名匠
ウォルター・サレス監督(『
セントラル・ステーション』『
モーターサイクル・ダイアリーズ』)が手がけた最新作『アイム・スティル・ヒア』の公開日が8月8日(金)に決定。あわせて、本ポスター・ヴィジュアルとシーン写真が公開されました。
物語の舞台は、1970年代、軍事独裁政権が支配するブラジル。元国会議員ルーベンス・パイヴァとその妻エウニセは、5人の子どもたちと共にリオデジャネイロで穏やかな暮らしを送っていました。しかし、スイス大使誘拐事件を境に政情は一変。抑圧の波が市民を覆ってゆく中、ある日、ルーベンスは軍に連行され、そのまま消息を絶ってしまいます。突然、夫を奪われたエウニセは、必死にその行方を追い続けますが、やがて彼女自身も軍に拘束され、過酷な尋問を受けることに。数日後に釈放されたものの、夫の消息は一切知らされないまま。沈黙と闘志のはざまで、それでもなお、彼女は夫の名を呼び続け──。自由を奪われ、絶望の淵に立たされながらも、エウニセの声はやがて、時代を揺るがす静かな力へと変わっていきます。
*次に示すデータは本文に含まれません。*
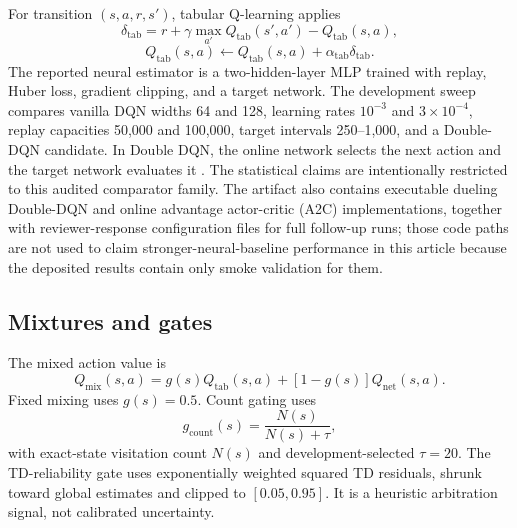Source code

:\documentclass[preprint,12pt]{elsarticle}
\begin{document}
For transition $(s,a,r,s')$, tabular Q-learning applies
\begin{equation}
\delta_{\mathrm{tab}} =
r+\gamma\max_{a'}Q_{\mathrm{tab}}(s',a')-Q_{\mathrm{tab}}(s,a),
\end{equation}
\begin{equation}
Q_{\mathrm{tab}}(s,a)\leftarrow Q_{\mathrm{tab}}(s,a)
+\alpha_{\mathrm{tab}}\delta_{\mathrm{tab}}.
\end{equation}
The reported neural estimator is a two-hidden-layer MLP trained with replay,
Huber loss, gradient clipping, and a target network. The development sweep
compares vanilla DQN widths 64 and 128, learning rates $10^{-3}$ and
$3\times10^{-4}$, replay capacities 50,000 and 100,000, target intervals
250--1,000, and a Double-DQN candidate. In Double DQN, the online network
selects the next action and the target network evaluates it
\cite{vanhasselt2016double}. The statistical claims are intentionally restricted
to this audited comparator family. The artifact also contains executable
dueling Double-DQN and online advantage actor-critic (A2C) implementations,
together with reviewer-response configuration files for full follow-up runs;
those code paths are not used to claim stronger-neural-baseline performance in
this article because the deposited results contain only smoke validation for
them.

\subsection{Mixtures and gates}

The mixed action value is
\begin{equation}
Q_{\mathrm{mix}}(s,a)=g(s)Q_{\mathrm{tab}}(s,a)
+[1-g(s)]Q_{\mathrm{net}}(s,a).
\end{equation}
Fixed mixing uses $g(s)=0.5$. Count gating uses
\begin{equation}
g_{\mathrm{count}}(s)=\frac{N(s)}{N(s)+\tau},
\end{equation}
with exact-state visitation count $N(s)$ and development-selected
$\tau=20$. The TD-reliability gate uses exponentially weighted squared TD
residuals, shrunk toward global estimates and clipped to $[0.05,0.95]$. It is
a heuristic arbitration signal, not calibrated uncertainty.
\end{document}
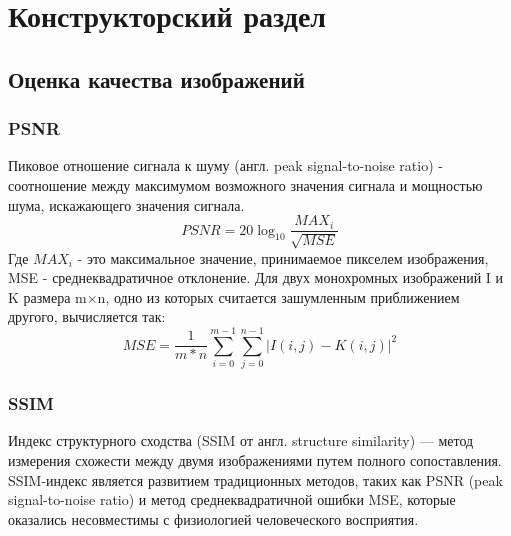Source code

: \chapter{Конструкторский раздел}
\label{cha:design}
\section{Оценка качества изображений}
\subsection{PSNR}
Пиковое отношение сигнала к шуму (англ. peak signal-to-noise ratio) - соотношение между максимумом возможного значения сигнала и мощностью шума, искажающего значения сигнала.\cite{Habr1} 
\begin{equation}
PSNR=20\log_{10} \frac{MAX_i}{\sqrt{MSE}} 
\label{F:F1}
\end{equation}
Где $MAX_i$ - это максимальное значение, принимаемое пикселем изображения, MSE - среднеквадратичное отклонение.  Для двух монохромных изображений I и K размера m×n, одно из которых считается зашумленным приближением другого, вычисляется так:
\begin{equation}
MSE =\frac{1}{m*n}\sum_{i=0}^{m-1}\sum_{j=0}^{n-1}|I(i,j)-K(i,j)|^2
\label{F:F2}
\end{equation}
\subsection{SSIM}
Индекс структурного сходства (SSIM от англ. structure similarity) — метод измерения схожести между двумя изображениями путем полного сопоставления. SSIM-индекс является развитием традиционных методов, таких как PSNR (peak signal-to-noise ratio) и метод среднеквадратичной ошибки MSE, которые оказались несовместимы с физиологией человеческого восприятия.

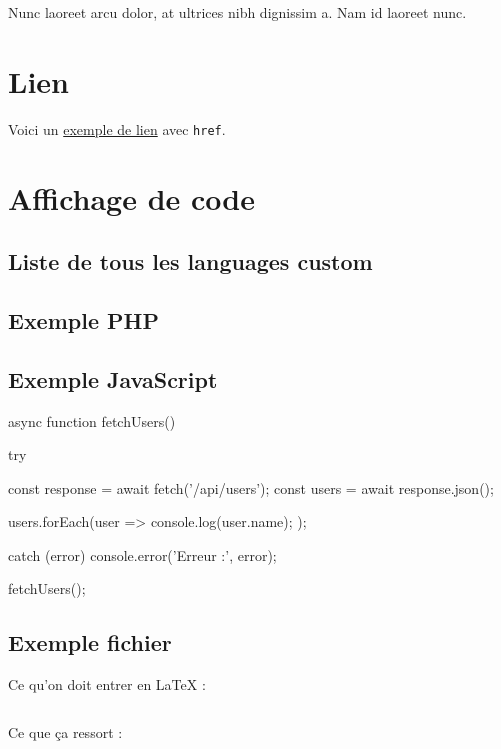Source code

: \documentclass[french]{report}
\begin{document}
\begin{boxValidation}[boxValidation]
    Nunc laoreet arcu dolor, at ultrices nibh dignissim a. Nam id laoreet nunc.
\end{boxValidation}

\chapter{Lien}
Voici un \href{https://perdu.com/}{exemple de lien} avec \texttt{href}.

\chapter{Affichage de code}

\section{Liste de tous les languages custom}


\section{Exemple PHP}


\section{Exemple JavaScript}
\begin{jscode}[caption=Fetch API async/await]
	async function fetchUsers() {
	try {
	const response = await fetch('/api/users');
	const users = await response.json();

	users.forEach(user => {
	console.log(user.name);
	});
	} catch (error) {
			console.error('Erreur :', error);
		}
	}
	fetchUsers();
\end{jscode}


\section{Exemple fichier}

Ce qu'on doit entrer en {\LaTeX} :
\begin{lstlisting}[style=styleCode]

\end{lstlisting}

Ce que ça ressort :

\end{document}
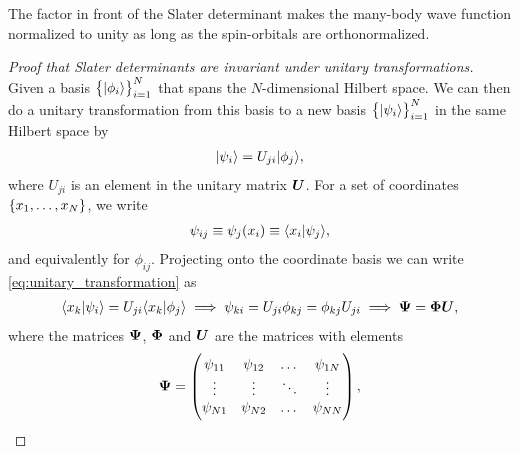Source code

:             The factor in front of the Slater determinant makes the many-body wave
            function normalized to unity as long as the spin-orbitals are
            orthonormalized.

            \begin{proof}[Proof that Slater determinants are invariant under unitary
                transformations]
                \label{proof:slater_determinants_invariant}
                Given a basis $\left\{ | \phi_i \rangle \right\}_{i = 1}^{N}$ that spans the
                $N$-dimensional Hilbert space. We can then do a unitary
                transformation from this basis to a new basis
                $\left\{ | \psi_i \rangle \right\}_{i = 1}^{N}$ in the same Hilbert space by
                \begin{align}
                    | \psi_i \rangle = U_{ji}| \phi_j \rangle,
                    \label{eq:unitary_transformation}
                \end{align}
                where $U_{ji}$ is an element in the unitary matrix $\boldsymbol{U}$.
                For a set of coordinates
                $\left\{ x_1, \dots, x_N \right\}$, we write
                \begin{align}
                    \psi_{ij} \equiv \psi_j(x_i)
                    \equiv \langle x_i | \psi_j \rangle,
                \end{align}
                and equivalently for $\phi_{ij}$. Projecting onto the coordinate
                basis we can write \autoref{eq:unitary_transformation} as
                \begin{gather}
                    \langle x_k | \psi_i \rangle
                    = U_{ji}\langle x_k | \phi_j \rangle
                    \implies
                    \psi_{ki} = U_{ji}\phi_{kj} = \phi_{kj}U_{ji}
                    \implies \boldsymbol{\Psi} = \boldsymbol{\Phi}\boldsymbol{U},
                \end{gather}
                where the matrices $\boldsymbol{\Psi}$, $\boldsymbol{\Phi}$ and $\boldsymbol{U}$ are
                the matrices with elements
                \begin{align}
                    \vfg{\Psi}
                    &= \begin{pmatrix}
                        \psi_{11} & \psi_{12} & \dots & \psi_{1N} \\
                        \vdots & \vdots & \ddots & \vdots \\
                        \psi_{N1} & \psi_{N2} & \dots & \psi_{NN}
                    \end{pmatrix}, \\

\end{align}
\end{proof}
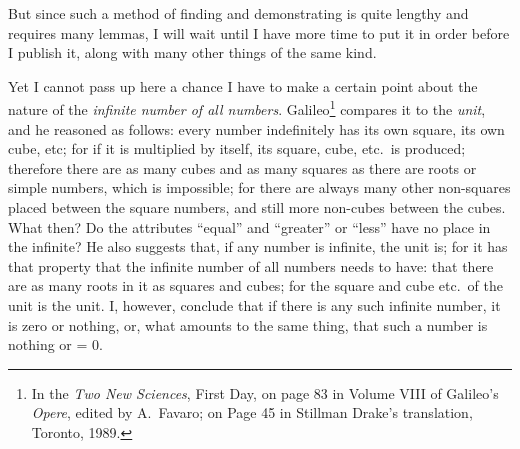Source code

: \documentclass[twoside,openright]{article}
\begin{document}
But since such a method of finding and demonstrating is quite lengthy and
requires many lemmas, I will wait until I have more time to put it in order
before I publish it, along with many other things of the same
kind.


Yet I cannot pass up here a chance I have to make a certain point about the
nature of the {\em infinite number of all numbers}.  Galileo\footnote{In the {\em Two New Sciences}, First Day, on page 83 in Volume VIII of Galileo's {\em Opere}, edited by A.\ Favaro; on Page 45 in Stillman Drake's translation, Toronto, 1989.} compares it to the {\em unit}, and he reasoned as follows:
every number indefinitely has its own square, its own cube, etc; for if it is
multiplied by itself, its square, cube, etc.\ is produced; therefore there are
as many cubes and as many squares as there are roots or simple numbers, which
is impossible; for there are always many other non-squares placed between the
square numbers, and still more non-cubes between the cubes.  What then?  Do
the attributes ``equal'' and ``greater'' or ``less'' have no place in the
infinite?  He also suggests that, if any number is infinite, the unit is; for
it has that property that the infinite number of all numbers needs to have:
that there are as many roots in it as squares and cubes; for the square and
cube etc.\ of the unit is the unit.  I, however, conclude that if there is any
such infinite number, it is zero or nothing, or, what amounts to the same
thing, that such a number is nothing or = 0.
\end{document}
公開されたポスターは、果てしなく広がる青空の下、リオデジャネイロの海辺で過ごす穏やかな家族の時間が収められたもの。果てしなく広がる青空の下、寄り添うパイヴァ夫妻とその子供たち。その情景は、かつて確かに存在した“幸せ”の風景のシーンであり、添えられたキャッチコピー「言葉を奪われた時代──彼女はただ、名を呼びつづけた」は、これから家族が辿る運命を静かに予見させます。併せて公開されたシーン写真は全9点。仲睦まじく暮らすパイヴァ夫妻や家族の様子を切り取ったもののほか、そこから一転、夫が消息を絶った後に残された妻たちの不安げな姿も切り取られ、かつての幸福と絶望、対照的な2つの世界が切り取られたものとなっています。
『セントラル・ステーション』で国際的評価を築いたウォルター・サレスが、長編としては16年ぶりに祖国ブラジルにカメラを向けた本作は、軍事独裁政権下で消息を絶った政治家ルーベンス・パイヴァと、夫の行方を追い続けた妻エウニセの実話に基づいています。サレス自身、幼少期にパイヴァ家と親交を持ち、この記憶を、喪失と沈黙をめぐる私的な問いとして丁寧に掘り起こしました。自由を奪われ、言葉を封じられても、彼女は声をあげることをやめなかった。サレスは、理不尽な時代に抗い続けたひとりの女性の姿を、美しくも力強い映像で永遠の記憶として刻みつけます。
主演を務めたのは、サレス作品の常連にして名優
フェルナンダ・トーレス。静かな闘志と深い慟哭を織り交ぜたその演技で、アカデミー主演女優賞にノミネートされました。そして、エウニセの老年期を演じたのは、実の母であり『セントラル・ステーション』でブラジル人初のアカデミー主演女優賞候補となった
フェルナンダ・モンテネグロ。母と娘、ふたりの女優が、記憶と時代、そして命の継承を映し出します。
本作は第81回ヴェネツィア国際映画祭で最優秀脚本賞を受賞。第97回アカデミー賞では、ブラジル映画史上初となる作品賞ノミネートを含む3部門に名を連ね、国際長編映画賞を受賞しています。抑圧の時代に、真実を語り続けた一人の女性の静かな叫び。世界が忘れた「声なき物語」が、いま再び蘇ります。